En fait, un universitaire américain qui s'appelle Andrew Tallon, le spécialiste mondial des cathédrales françaises, a eu accès à des parties privatives du monument.
Voyant l'état de délabrement avancé de certains espaces, il nous a alertés en nous disant: "Il faut absolument que vous créiez une fondation aux États-Unis parce que les Américains ont la culture du don. Ils n'ont pas seulement la culture des dons comme les Français pour le Téléthon ou le secours catholique etc. Ils aiment aussi la pierre parce que ce sont des choses qu'ils ne connaissent pas et ils donnent énormément lorsqu'ils ont des coups de cœur pour cela."
Il a donc écrit à l'archevêque de Paris en lui demandant de faire cette démarche. Celui-ci a accepté. Il ne faut pas oublier que la cathédrale est l'église de l'archevêque, il en est le sectataire selon la loi de 1905. Nous avons donc décidé de créer cette fondation aux États-Unis.
La fondation existe évidemment aussi en France puisque nous faisons appel à tout le monde, nous ne visons pas seulement les États-Unis. Nous visons en fait cette culture du don que les Américains ont depuis très longtemps. D'ailleurs, même si nous avons aussi une fondation en France, les fondations en France ne sont que des copies de ce que font les Américains depuis toujours.
Un homme comme John Rockfeller a sauvé Versailles au début du XXe siècle : il a fallu aller chercher aux États-Unis. Les Français ont un peu laissé à l'abandon leurs bâtiments.
Je ne dis pas que les Français abandonnent la cathédrale, car l'État y injecte quand même 2 millions par an, ce qui est colossal. Il faut néanmoins aller chercher l'argent partout.
Il faut savoir que les Américains peuvent défiscaliser 40 % de leur don, sans limites.
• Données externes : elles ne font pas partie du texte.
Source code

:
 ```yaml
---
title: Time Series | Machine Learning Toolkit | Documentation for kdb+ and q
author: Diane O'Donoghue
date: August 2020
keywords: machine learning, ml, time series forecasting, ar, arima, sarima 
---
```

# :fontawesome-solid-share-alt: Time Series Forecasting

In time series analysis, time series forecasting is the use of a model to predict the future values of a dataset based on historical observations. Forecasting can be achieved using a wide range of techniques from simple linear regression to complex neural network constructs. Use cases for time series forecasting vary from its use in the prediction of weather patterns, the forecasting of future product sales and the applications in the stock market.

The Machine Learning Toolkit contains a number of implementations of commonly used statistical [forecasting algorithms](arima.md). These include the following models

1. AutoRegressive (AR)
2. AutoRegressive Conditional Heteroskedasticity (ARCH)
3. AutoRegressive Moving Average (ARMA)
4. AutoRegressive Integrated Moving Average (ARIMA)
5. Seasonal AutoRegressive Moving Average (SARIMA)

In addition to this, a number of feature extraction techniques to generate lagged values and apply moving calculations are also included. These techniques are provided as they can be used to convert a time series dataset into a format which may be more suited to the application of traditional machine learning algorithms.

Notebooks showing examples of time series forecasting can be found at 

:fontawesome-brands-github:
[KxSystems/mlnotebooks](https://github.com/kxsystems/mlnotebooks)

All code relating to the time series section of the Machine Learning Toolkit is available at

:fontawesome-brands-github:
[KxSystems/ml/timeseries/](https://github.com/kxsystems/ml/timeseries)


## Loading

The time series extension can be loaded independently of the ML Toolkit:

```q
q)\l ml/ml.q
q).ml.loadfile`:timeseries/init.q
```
Contrairement à la France, là-bas il n'y a pas de limites.
Pour que les Américains puissent défiscaliser leur don, il faut quand même créer une structure, une fondation de droit américain qu'on appelle une 501c3. C'est ce que nous avons fait. Nous venons de recevoir l'exemption fiscale du Fisc américain.

Est-ce que c'est pour des réparations exceptionnellement coûteuses ou bien est-ce de manière globale que les Français donnent moins ?

Les Français donnent énormément.
Il suffit de regarder des chiffres du Téléthon ou du Secours catholique. Quand on compare les chiffres de dons, ils sont quand même assez colossaux.
Ils partent néanmoins du principe qu'ils ont un patrimoine colossal, qu'ils payent quand même beaucoup d'impôts et ils ont dans leur esprit, comme c'était mon cas avant de m'intéresser à cette cause, que c'est à l'État d'entretenir son patrimoine.
Le problème est que l'État français a un patrimoine qui est trop riche et on a beaucoup trop de très belles choses que les gens du monde entier viennent admirer. On a cette chance et on ne peut pas malheureusement compter que sur l'État, sinon on ne s'arrêterait pas. Il faut aussi faire appel aux forces vives, qu'on y aille tous ensemble pour sauver....

Combien de millions d'euros faut-il pour sauver la cathédrale, si l'on peut dire ?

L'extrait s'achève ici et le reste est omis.